Why would UWI not sit with a government to work out how such assets could be used to benefit the national and regional population, the nation in which the campus resides and the region the UWI is meant to serve, develop and sustain? In any case, the funders of national campuses of the regional university, are dominantly national governments. National governments make national policy, and one would expect a university campus would want to support its host government by aligning some of its programmes to support national objectives in specific areas, as they do in Jamaica and Barbados.
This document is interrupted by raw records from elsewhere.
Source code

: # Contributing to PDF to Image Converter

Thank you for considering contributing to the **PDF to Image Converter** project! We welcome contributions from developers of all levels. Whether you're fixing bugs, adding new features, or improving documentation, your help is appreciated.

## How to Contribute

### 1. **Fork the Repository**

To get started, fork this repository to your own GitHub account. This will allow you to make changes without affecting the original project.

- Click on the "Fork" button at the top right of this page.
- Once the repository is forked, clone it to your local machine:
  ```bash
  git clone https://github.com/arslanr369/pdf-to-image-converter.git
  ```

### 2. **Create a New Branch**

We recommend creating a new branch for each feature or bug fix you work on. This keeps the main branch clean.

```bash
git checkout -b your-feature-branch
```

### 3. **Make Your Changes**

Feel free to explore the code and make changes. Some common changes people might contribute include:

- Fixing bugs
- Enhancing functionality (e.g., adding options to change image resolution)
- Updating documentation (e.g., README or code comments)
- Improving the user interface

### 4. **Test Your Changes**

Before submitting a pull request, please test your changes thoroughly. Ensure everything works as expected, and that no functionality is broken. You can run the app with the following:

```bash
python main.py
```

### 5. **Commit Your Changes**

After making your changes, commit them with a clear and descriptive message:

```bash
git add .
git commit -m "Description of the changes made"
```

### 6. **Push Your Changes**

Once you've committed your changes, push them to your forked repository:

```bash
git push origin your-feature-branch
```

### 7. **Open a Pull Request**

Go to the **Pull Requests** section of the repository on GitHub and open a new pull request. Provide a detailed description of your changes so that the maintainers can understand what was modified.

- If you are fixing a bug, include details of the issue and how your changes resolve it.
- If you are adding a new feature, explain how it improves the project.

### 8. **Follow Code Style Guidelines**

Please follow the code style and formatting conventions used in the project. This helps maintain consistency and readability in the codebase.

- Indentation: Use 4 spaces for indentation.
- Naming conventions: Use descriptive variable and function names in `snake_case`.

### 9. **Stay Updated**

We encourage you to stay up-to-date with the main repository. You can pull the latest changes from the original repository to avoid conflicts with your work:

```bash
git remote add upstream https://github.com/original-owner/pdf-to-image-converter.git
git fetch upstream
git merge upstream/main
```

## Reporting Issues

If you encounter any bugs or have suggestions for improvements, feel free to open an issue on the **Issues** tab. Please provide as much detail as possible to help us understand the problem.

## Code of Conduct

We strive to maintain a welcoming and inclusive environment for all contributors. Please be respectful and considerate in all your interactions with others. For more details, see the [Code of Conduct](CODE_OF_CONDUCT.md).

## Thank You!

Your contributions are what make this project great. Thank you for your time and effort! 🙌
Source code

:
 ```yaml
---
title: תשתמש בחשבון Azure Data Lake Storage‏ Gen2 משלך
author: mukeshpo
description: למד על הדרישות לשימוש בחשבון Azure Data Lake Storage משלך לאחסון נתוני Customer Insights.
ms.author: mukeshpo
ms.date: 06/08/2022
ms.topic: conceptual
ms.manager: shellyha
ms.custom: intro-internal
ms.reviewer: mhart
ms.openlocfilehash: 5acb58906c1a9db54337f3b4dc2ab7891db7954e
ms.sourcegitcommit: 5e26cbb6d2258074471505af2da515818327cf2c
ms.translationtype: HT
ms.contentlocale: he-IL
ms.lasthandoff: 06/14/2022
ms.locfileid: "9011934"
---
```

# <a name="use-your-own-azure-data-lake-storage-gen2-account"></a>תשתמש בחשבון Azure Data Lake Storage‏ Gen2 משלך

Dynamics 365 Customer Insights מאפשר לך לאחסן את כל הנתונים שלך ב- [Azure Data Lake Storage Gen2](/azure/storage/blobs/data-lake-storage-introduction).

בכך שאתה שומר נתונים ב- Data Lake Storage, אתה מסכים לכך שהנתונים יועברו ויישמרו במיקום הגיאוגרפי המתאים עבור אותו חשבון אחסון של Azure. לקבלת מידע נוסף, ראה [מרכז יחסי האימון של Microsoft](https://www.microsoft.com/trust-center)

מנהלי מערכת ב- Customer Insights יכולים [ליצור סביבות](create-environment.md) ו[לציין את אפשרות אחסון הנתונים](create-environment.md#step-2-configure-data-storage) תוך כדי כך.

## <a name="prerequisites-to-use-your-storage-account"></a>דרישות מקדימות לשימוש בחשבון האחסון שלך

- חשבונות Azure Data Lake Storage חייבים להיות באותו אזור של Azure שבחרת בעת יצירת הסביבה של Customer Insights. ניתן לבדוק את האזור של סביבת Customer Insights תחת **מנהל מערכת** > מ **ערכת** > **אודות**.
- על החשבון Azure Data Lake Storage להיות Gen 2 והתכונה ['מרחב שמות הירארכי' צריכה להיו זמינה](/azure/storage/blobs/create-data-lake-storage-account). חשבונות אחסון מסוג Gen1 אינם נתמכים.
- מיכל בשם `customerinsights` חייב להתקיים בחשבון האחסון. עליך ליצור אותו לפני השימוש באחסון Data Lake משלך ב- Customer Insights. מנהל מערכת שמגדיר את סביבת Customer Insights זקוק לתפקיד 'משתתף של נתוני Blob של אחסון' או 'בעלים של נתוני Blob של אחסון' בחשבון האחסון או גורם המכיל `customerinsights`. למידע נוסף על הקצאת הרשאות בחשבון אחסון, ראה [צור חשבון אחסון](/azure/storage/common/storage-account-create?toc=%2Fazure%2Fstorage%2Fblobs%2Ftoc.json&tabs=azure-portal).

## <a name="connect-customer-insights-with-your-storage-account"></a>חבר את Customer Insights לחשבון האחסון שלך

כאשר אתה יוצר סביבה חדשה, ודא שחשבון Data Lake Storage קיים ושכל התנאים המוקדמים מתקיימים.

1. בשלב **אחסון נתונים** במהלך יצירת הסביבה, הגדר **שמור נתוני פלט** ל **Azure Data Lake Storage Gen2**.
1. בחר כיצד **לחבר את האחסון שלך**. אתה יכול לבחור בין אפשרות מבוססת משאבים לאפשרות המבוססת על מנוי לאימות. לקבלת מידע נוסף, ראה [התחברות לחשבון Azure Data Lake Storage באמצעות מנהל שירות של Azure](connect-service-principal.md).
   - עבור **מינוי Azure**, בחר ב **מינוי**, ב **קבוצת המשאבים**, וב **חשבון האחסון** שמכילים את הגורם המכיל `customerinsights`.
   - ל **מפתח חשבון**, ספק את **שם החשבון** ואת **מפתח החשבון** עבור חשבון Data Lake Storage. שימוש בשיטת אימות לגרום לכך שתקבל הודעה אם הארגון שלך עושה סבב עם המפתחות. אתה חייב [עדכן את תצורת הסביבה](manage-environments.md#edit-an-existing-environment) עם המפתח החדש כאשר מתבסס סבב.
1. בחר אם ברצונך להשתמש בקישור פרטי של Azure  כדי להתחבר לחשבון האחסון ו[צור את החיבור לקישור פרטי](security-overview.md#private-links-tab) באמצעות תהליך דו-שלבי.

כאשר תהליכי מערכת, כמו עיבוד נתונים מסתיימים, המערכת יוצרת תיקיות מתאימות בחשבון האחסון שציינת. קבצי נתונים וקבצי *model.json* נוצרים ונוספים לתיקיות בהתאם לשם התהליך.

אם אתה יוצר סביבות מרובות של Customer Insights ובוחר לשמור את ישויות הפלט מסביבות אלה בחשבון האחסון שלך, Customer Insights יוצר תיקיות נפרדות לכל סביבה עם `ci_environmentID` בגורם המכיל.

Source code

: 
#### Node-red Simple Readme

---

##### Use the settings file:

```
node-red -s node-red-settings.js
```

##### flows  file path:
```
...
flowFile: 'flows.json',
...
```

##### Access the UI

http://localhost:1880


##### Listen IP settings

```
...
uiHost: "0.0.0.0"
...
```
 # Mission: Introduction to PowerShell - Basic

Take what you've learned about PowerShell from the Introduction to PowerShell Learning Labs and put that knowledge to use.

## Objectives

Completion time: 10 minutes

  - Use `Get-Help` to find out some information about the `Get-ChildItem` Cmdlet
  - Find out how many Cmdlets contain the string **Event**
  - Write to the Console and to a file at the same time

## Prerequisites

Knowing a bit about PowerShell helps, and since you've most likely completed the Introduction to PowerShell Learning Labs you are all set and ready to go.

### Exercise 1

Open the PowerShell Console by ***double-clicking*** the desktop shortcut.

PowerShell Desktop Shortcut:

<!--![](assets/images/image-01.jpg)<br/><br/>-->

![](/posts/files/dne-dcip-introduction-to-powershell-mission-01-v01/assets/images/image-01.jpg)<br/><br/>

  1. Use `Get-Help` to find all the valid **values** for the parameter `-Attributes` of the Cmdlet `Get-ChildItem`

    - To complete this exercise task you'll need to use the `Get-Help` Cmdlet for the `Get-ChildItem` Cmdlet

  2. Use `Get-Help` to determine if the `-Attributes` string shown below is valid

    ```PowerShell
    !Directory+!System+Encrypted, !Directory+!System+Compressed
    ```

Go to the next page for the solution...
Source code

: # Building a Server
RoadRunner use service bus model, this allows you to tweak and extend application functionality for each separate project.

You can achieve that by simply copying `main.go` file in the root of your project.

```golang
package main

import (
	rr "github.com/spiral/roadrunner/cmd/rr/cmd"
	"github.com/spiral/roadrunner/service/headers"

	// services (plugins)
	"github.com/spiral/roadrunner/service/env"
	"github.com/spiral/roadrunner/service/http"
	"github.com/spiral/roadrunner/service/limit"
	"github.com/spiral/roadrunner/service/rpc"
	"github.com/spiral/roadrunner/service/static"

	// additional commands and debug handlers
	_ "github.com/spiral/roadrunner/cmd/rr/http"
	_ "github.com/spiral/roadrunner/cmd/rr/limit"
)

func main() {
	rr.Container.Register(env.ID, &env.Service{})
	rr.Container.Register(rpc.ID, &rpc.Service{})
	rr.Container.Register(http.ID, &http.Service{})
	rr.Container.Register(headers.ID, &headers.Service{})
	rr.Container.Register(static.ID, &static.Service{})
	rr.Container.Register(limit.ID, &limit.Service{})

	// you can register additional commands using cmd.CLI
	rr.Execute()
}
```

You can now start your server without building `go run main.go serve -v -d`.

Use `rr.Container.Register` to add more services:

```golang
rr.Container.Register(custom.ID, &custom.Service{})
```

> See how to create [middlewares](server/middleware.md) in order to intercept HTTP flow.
The university is autonomous but not independent. With governments as its principal funders and key stakeholders, it has to be perpetually politically astute. Political astuteness requires UWI to be in a position to have an open engagement with government on anything that merits discussion. UWI should enjoy a position where governments are willing to have an open-door policy toward the university and where UWI, in turn, has a working relationship with regional governments.
Governments sit on the university council. Prime ministers attend council sometimes, education ministers, on occasion, attend Finance and General Purposes Committee meetings. So, the university is not insulated from politics at all.
Host governments often have influence on who becomes campus principal and the chancellor is a political appointment in broad terms.
But in their relationship with each other, both politicians and university officials need to honour boundaries. It is not desirable that the university be partisan, as the university has become from time to time. Politicians should also not be telling the university what to do and how to do it. However, it is legitimate for the government of any country to make demands on the regional university and for a national government with a UWI campus to make demands of it in terms of policy alignment or on behalf of the needs of its citizens.
But UWI should have the opportunity to present their point of view to government and also, listen to government’s conception and objectives for the Debe campus and show flexibility and responsiveness and offer solutions. So let everyone have their say and in the end, government will make a decision and take responsibility to fund its success. So, government is likely to have its way. The fact that UWI is so dependent on government financing makes it weak. It may be that UWI will have to find means to be more creative, resourceful, entrepreneurial and strategic with a different business model.
However, T&T and the region come out winners in what is a simple matter to resolve. It is not rocket science at all. Let’s do something right.